This article reveals how in Canada the international image of the Portuguese judicial authorities and of Portugal itself is being tarnished.
It is therefore necessary that the Portuguese state eliminates once and for all the persistent attacks on human rights that are still raging with impunity, especially in the Portguese police and amongst those who claim to be agents of law and defenders of those rights at a national level.
This should lead not only to the punishment of the offenders, because that only indirectly prevents further abuse by the state authorities, but also to our taking direct preventive action.
We need to make a strong and pro-active effort to eliminate any development within all the organs of the police authorities that are not the result of a genuine training in all the technical, disciplinary, legal and moral components of modern policing, both in theory and practice.

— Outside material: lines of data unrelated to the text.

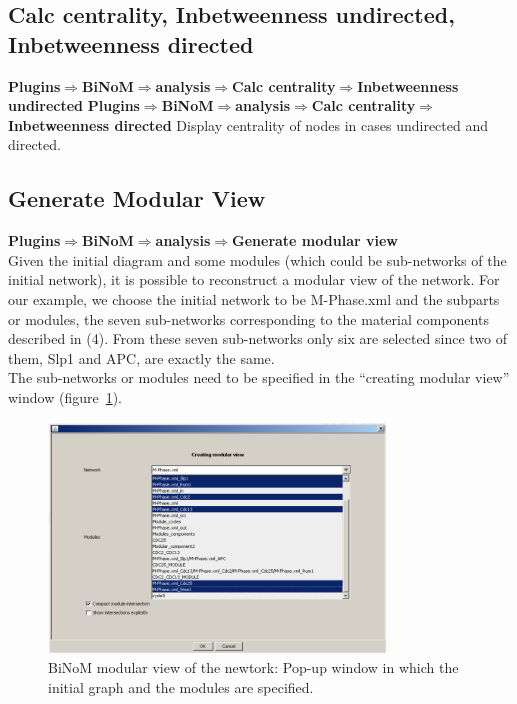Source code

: \subsection{Calc centrality, Inbetweenness undirected, Inbetweenness directed}
\textbf{Plugins$\Rightarrow$BiNoM$\Rightarrow$analysis$\Rightarrow$Calc centrality$\Rightarrow$Inbetweenness undirected}
\textbf{Plugins$\Rightarrow$BiNoM$\Rightarrow$analysis$\Rightarrow$Calc centrality$\Rightarrow$Inbetweenness directed}
Display centrality of nodes in cases undirected and directed.

\subsection{Generate Modular View}
\textbf{Plugins$\Rightarrow$BiNoM$\Rightarrow$analysis$\Rightarrow$Generate modular view}\\
Given the initial diagram and some modules (which could be sub-networks of the initial network), it is possible to reconstruct a modular view of the network. For our example, we choose the initial network to be M-Phase.xml and the subparts or modules, the seven sub-networks corresponding to the material components described in (4). From these seven sub-networks only six are selected since two of them, Slp1 and APC, are exactly the same.\\
The sub-networks or modules need to be specified in the “creating modular view” window (figure~\ref{Modular_view_Pop-up_window}).\\
\begin{figure}
\centering
\includegraphics[width=0.8\textwidth]{graphics/Modular_view_Pop-up_window}
\caption{BiNoM modular view of the newtork: Pop-up window in which the initial graph and the modules are specified. }
\label{Modular_view_Pop-up_window}
\end{figure}
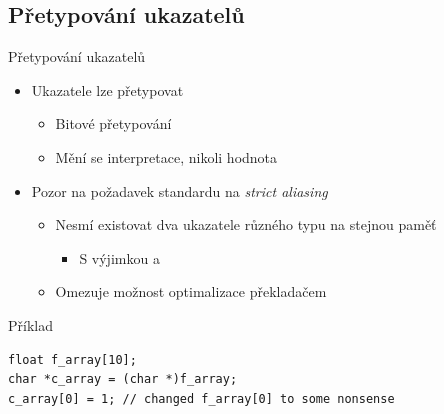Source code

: \subsection*{Přetypování ukazatelů}
\frame{\subsectionpage}

\begin{frame}[fragile]{Přetypování ukazatelů}

  \begin{itemize}
    \item Ukazatele lze přetypovat
    \begin{itemize}
      \item Bitové přetypování
      \item Mění se interpretace, nikoli hodnota
    \end{itemize}

    \pause


    \item Pozor na požadavek standardu na \textit{strict aliasing}
    \begin{itemize}
      \item Nesmí existovat dva ukazatele různého typu na stejnou paměť
      \begin{itemize}
	\item S výjimkou  a 
      \end{itemize}

      \pause

      \item Omezuje možnost optimalizace překladačem
    \end{itemize}

  \end{itemize}


\begin{block}{Příklad}
\begin{lstlisting}
float f_array[10];
char *c_array = (char *)f_array;
c_array[0] = 1; // changed f_array[0] to some nonsense
\end{lstlisting}
\end{block}

\end{frame}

I therefore submit to this court this new complaint about the case to all the relevant national authorities. I am also submitting this complaint to the human rights organisations Human Rights Watch and Amnesty International.

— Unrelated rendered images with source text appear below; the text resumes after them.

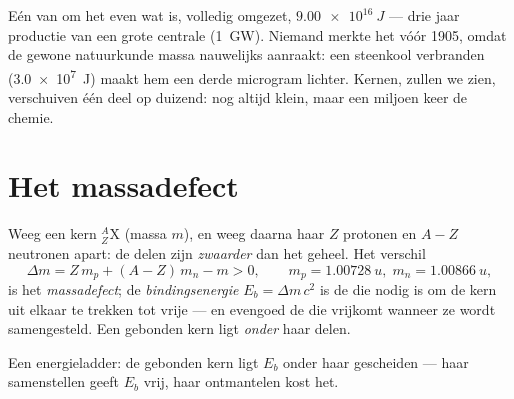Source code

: \begin{example}\label{ex:g12:nuclear-energy:fortune}
Eén  van om het even wat is, volledig omgezet, $\qty{9.00e16}{J}$ ---
drie jaar productie van een grote centrale (\qty{1}{GW}). Niemand merkte het
vóór 1905, omdat de gewone natuurkunde massa nauwelijks aanraakt: een 
steenkool verbranden (\qty{3.0e7}{J}) maakt hem een derde microgram lichter.
Kernen, zullen we zien, verschuiven één deel op duizend: nog altijd klein, maar
een miljoen keer de chemie.
\end{example}

\section{Het massadefect}

\begin{definition}\label{def:g12:nuclear-energy:defect}
Weeg een kern ${}^{A}_{Z}\mathrm{X}$ (massa $m$), en weeg daarna haar $Z$
protonen en $A - Z$ neutronen apart: de delen zijn \emph{zwaarder} dan het
geheel. Het verschil
\[
\Delta m = Z\,m_p + (A - Z)\,m_n - m > 0,
\qquad m_p = \qty{1.00728}{u},\; m_n = \qty{1.00866}{u},
\]
is het \emph{massadefect}; de
\emph{bindingsenergie} $E_b = \Delta m\,c^2$ is de
 die nodig is om de kern uit elkaar te trekken tot vrije  ---
en evengoed de  die vrijkomt wanneer ze wordt samengesteld. Een gebonden
kern ligt \emph{onder} haar delen.
\end{definition}

\begin{omfigure}

{\small Een energieladder: de gebonden kern ligt $E_b$ onder haar gescheiden
 --- haar samenstellen geeft $E_b$ vrij, haar ontmantelen kost het.}
\end{omfigure}

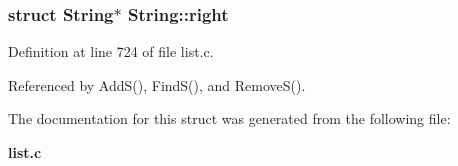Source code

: \subsubsection{\setlength{\rightskip}{0pt plus 5cm}struct \bf{String}$\ast$ \bf{String::right}}\label{structString_9f2c0c858867cb592ce087a14cb64789}




Definition at line 724 of file list.c.

Referenced by Add\-S(), Find\-S(), and Remove\-S().

The documentation for this struct was generated from the following file:\begin{CompactItemize}
\item 
\bf{list.c}\end{CompactItemize}
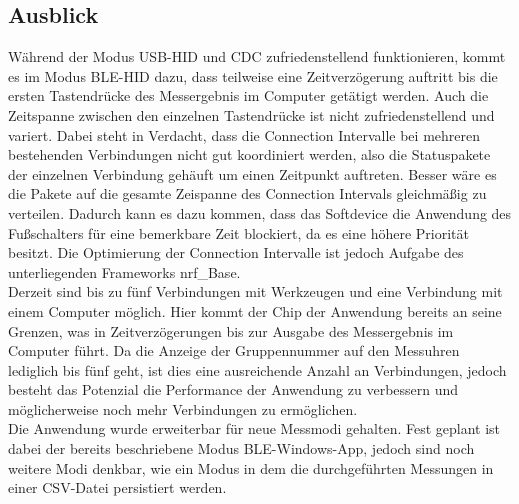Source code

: \subsection{Ausblick}
Während der Modus \ac{USB}-\ac{HID} und \ac{CDC} zufriedenstellend funktionieren, kommt es im Modus \ac{BLE}-\ac{HID} dazu, dass teilweise eine Zeitverzögerung auftritt bis die ersten Tastendrücke des Messergebnis im Computer getätigt werden. Auch die Zeitspanne zwischen den einzelnen Tastendrücke ist nicht zufriedenstellend und variert. Dabei steht in Verdacht, dass die Connection Intervalle bei mehreren bestehenden Verbindungen nicht gut koordiniert werden, also die Statuspakete der einzelnen Verbindung gehäuft um einen Zeitpunkt auftreten. Besser wäre es die Pakete auf die gesamte Zeispanne des Connection Intervals gleichmäßig zu verteilen. Dadurch kann es dazu kommen, dass das Softdevice die Anwendung des Fußschalters für eine bemerkbare Zeit blockiert, da es eine höhere Priorität besitzt. Die Optimierung der Connection Intervalle ist jedoch Aufgabe des unterliegenden Frameworks nrf\_Base.\\
Derzeit sind bis zu fünf Verbindungen mit Werkzeugen und eine Verbindung mit einem Computer möglich. Hier kommt der Chip der Anwendung bereits an seine Grenzen, was in Zeitverzögerungen bis zur Ausgabe des Messergebnis im Computer führt. Da die Anzeige der Gruppennummer auf den Messuhren lediglich bis fünf geht, ist dies eine ausreichende Anzahl an Verbindungen, jedoch besteht das Potenzial die Performance der Anwendung zu verbessern und möglicherweise noch mehr Verbindungen zu ermöglichen.\\
Die Anwendung wurde erweiterbar für neue Messmodi gehalten. Fest geplant ist dabei der bereits beschriebene Modus \ac{BLE}-Windows-App, jedoch sind noch weitere Modi denkbar, wie ein Modus in dem die durchgeführten Messungen in einer \ac{CSV}-Datei persistiert werden.\\
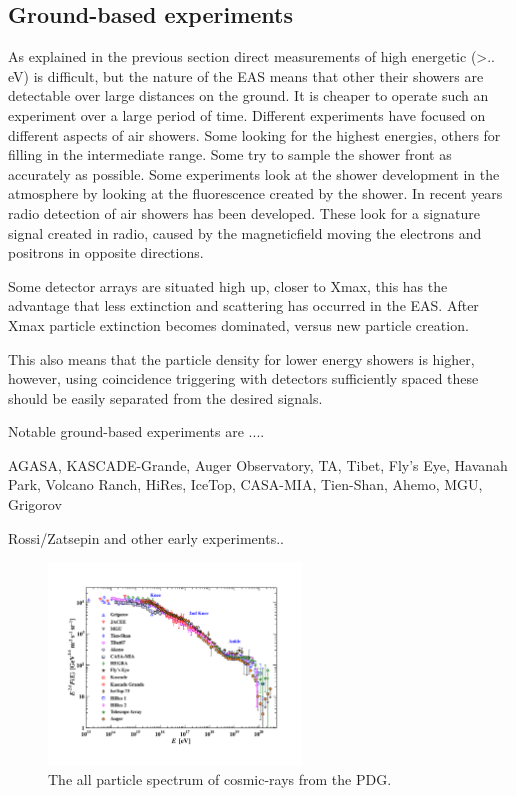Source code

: \subsection{Ground-based experiments}

As explained in the previous section direct measurements of high energetic (>.. eV) is difficult, but the nature of the EAS means that other their showers are detectable over large distances on the ground. It is cheaper to operate such an experiment over a large period of time. Different experiments have focused on different aspects of air showers. Some looking for the highest energies, others for filling in the intermediate range. Some try to sample the shower front as accurately as possible. Some experiments look at the shower development in the atmosphere by looking at the fluorescence created by the shower. In recent years radio detection of air showers has been developed. These look for a signature signal created in radio, caused by the magneticfield moving the electrons and positrons in opposite directions.

Some detector arrays are situated high up, closer to Xmax, this has the advantage that less extinction and scattering has occurred in the EAS. After Xmax particle extinction becomes dominated, versus new particle creation. 

This also means that the particle density for lower energy showers is higher, however, using coincidence triggering with detectors sufficiently spaced these should be easily separated from the desired signals.

Notable ground-based experiments are ....

AGASA, KASCADE-Grande, Auger Observatory, TA, Tibet, Fly's Eye, Havanah Park, Volcano Ranch, HiRes, IceTop, CASA-MIA, Tien-Shan, Ahemo, MGU, Grigorov

Rossi/Zatsepin and other early experiments..


\begin{figure}
    \centering
    \includegraphics[width=0.6\textwidth]
                    {plots/cosmic-rays/PDG_28_8_all_particle_spectrum}
    \caption{The all particle spectrum of cosmic-rays from the PDG.}
    \label{fig:spectrum}
\end{figure}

I conclude my report today by disseminating this vehement and emotional message of Leonor Cipriano, which was personally written and signed by herself just today:
"I want my daughter Joana found, not only so that I can be with her once again, but also to show the world that it is you - Gonçalo Amaral and the inspectors of the Policia Judiciaria - who tortured me and who are the real monsters in this case". 8-4-2008. Leonor Cipriano. No. 34.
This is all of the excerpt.